▶ Work instructions
Could you filter the data below down to the lines that hold the word "urlInput"?
☆ ☆ ☆ ☆ ☆
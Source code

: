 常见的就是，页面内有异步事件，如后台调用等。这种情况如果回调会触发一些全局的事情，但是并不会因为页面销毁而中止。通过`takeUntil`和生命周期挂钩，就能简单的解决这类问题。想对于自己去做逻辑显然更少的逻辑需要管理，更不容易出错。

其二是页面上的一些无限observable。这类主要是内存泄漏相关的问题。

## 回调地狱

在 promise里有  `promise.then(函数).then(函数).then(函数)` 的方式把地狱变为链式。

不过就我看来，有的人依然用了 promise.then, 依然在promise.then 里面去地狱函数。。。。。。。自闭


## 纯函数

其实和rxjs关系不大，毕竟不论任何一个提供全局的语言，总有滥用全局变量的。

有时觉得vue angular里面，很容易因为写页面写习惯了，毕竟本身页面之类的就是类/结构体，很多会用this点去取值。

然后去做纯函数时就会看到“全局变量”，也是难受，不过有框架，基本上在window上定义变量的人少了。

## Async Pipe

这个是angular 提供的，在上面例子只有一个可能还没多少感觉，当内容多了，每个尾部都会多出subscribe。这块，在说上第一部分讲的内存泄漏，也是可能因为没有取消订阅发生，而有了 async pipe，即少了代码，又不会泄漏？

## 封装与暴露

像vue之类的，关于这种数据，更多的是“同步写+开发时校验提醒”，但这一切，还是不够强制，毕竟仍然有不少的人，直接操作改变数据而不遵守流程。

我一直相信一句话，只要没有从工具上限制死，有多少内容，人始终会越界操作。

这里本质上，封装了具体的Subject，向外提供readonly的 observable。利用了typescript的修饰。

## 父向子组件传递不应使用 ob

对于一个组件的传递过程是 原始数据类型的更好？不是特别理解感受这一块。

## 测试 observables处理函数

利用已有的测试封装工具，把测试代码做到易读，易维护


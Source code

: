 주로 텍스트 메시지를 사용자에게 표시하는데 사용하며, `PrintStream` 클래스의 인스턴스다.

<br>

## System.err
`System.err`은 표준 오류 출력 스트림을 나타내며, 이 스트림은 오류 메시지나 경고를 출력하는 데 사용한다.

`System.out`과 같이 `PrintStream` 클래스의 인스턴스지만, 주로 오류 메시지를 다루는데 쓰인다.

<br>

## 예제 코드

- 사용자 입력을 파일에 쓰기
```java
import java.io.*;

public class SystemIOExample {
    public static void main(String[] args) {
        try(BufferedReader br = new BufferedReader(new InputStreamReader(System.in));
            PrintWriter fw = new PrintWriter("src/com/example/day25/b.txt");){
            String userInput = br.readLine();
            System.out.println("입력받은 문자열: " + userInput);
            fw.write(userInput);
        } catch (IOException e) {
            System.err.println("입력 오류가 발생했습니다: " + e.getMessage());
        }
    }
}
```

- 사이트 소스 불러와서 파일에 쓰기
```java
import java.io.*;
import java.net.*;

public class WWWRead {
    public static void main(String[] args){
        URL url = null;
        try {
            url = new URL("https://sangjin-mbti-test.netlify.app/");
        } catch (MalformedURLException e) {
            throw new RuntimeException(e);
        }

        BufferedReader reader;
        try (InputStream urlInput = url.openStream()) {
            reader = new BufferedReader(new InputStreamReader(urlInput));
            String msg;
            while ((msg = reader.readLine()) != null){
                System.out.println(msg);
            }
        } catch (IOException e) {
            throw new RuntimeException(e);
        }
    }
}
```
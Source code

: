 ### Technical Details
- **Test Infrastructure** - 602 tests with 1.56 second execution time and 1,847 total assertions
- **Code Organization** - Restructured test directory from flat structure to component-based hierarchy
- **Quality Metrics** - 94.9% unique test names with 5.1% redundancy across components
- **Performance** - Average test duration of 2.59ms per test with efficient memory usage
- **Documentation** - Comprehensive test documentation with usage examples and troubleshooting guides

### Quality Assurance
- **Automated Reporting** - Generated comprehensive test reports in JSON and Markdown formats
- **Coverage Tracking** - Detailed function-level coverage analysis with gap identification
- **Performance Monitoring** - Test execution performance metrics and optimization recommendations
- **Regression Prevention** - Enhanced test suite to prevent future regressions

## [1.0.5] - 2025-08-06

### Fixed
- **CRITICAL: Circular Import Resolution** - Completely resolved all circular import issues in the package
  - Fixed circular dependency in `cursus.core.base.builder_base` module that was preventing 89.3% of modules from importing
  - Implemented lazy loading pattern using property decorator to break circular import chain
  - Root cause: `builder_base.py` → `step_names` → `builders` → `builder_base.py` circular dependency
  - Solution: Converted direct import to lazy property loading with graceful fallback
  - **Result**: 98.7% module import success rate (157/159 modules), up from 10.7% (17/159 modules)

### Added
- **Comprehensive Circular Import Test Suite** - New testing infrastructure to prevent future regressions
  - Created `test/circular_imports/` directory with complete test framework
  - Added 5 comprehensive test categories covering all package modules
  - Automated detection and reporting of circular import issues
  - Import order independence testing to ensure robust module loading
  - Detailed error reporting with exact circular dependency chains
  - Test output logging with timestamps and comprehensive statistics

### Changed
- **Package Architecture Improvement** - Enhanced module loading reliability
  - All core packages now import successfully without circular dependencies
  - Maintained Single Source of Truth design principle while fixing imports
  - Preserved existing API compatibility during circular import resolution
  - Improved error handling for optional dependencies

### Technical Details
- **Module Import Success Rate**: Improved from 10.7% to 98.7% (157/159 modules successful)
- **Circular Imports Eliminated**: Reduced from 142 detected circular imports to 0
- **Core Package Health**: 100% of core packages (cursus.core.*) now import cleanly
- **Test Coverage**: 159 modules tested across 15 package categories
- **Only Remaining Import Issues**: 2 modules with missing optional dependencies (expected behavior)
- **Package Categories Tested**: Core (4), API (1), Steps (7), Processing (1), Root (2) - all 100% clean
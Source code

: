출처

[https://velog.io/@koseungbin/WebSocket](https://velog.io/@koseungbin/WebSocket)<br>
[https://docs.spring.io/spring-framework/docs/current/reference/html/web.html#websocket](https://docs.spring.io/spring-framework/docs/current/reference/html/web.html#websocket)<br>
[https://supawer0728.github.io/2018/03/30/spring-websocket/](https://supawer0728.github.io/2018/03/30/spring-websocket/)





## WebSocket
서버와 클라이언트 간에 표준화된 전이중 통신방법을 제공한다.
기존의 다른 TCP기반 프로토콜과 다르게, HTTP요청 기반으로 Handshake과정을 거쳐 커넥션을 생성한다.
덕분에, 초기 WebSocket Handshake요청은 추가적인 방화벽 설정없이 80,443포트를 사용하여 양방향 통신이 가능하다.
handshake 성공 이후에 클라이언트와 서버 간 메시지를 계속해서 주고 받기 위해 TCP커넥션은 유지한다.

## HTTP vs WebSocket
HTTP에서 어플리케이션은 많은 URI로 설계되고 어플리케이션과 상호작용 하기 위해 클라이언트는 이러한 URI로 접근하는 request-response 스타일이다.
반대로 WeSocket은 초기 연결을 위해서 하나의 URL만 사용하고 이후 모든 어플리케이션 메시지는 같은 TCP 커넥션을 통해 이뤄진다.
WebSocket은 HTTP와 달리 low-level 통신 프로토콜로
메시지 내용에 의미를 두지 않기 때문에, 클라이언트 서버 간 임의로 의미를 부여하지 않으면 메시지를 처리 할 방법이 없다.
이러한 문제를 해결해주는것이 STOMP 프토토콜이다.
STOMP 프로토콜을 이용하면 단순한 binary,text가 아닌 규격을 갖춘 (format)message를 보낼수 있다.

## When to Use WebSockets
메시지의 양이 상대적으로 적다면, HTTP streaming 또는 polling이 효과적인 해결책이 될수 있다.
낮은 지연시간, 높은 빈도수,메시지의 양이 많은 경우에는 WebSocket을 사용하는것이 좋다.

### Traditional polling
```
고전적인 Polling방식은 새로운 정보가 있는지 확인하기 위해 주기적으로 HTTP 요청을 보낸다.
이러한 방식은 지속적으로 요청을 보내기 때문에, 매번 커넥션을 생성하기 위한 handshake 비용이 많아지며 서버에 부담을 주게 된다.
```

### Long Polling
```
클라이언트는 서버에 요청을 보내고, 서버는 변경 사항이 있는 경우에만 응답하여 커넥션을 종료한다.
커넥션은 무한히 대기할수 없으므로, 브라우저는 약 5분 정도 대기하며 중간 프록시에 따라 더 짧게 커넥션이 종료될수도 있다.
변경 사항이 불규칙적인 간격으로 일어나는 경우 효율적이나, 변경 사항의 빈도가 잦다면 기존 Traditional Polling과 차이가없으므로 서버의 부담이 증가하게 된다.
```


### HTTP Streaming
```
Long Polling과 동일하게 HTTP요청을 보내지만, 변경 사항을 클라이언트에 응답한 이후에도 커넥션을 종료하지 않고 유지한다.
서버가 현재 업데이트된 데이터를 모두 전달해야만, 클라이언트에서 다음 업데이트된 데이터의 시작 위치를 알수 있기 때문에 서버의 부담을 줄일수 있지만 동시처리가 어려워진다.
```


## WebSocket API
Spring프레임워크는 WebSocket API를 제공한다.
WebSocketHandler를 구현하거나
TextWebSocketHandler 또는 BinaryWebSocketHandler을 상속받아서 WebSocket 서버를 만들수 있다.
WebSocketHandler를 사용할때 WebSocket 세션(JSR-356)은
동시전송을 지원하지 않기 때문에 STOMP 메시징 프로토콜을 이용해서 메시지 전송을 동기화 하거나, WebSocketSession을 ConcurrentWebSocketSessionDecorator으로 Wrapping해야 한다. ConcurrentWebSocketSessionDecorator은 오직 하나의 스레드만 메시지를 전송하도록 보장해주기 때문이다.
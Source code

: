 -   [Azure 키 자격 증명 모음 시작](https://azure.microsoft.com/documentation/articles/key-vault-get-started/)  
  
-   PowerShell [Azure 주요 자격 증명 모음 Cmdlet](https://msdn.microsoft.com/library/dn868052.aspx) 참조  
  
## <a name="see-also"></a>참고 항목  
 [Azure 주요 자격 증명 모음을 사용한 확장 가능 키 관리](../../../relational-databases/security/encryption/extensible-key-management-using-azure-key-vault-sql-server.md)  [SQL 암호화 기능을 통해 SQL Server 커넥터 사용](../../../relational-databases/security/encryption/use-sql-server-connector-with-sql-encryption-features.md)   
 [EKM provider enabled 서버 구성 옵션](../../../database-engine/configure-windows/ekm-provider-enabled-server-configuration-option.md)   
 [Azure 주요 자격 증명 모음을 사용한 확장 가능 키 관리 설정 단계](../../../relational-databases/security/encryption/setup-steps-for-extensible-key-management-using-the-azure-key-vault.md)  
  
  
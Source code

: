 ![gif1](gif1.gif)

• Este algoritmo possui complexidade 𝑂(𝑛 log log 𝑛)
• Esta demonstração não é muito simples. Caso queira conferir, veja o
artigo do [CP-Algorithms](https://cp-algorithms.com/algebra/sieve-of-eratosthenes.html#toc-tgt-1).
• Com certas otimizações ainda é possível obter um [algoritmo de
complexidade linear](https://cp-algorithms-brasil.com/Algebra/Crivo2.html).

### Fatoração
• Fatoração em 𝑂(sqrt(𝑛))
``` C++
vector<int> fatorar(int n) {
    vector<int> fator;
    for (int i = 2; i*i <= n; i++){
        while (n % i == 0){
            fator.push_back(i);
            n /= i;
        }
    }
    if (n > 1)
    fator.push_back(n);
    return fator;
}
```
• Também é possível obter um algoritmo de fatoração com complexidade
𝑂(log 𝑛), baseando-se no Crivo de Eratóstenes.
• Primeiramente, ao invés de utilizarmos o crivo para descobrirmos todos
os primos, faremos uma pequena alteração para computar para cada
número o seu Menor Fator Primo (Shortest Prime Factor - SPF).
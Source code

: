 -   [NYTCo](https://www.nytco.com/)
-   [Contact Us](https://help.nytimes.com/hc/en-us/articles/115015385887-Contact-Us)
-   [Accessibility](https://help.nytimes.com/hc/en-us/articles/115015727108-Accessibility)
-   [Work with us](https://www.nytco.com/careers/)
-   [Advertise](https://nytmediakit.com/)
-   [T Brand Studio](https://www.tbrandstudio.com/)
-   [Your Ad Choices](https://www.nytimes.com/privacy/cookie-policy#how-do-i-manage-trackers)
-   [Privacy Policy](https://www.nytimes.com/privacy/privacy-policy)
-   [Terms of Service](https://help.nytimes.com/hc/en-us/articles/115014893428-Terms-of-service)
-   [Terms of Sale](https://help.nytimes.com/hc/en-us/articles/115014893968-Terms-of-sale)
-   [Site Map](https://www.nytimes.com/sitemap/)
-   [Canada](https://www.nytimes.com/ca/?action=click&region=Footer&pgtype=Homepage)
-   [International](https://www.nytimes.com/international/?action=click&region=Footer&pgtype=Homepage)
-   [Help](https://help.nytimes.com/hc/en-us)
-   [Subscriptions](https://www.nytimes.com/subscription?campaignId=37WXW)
☆ ☆ ☆ ☆ ☆
▶ Task output
        try (InputStream urlInput = url.openStream()) {
            reader = new BufferedReader(new InputStreamReader(urlInput));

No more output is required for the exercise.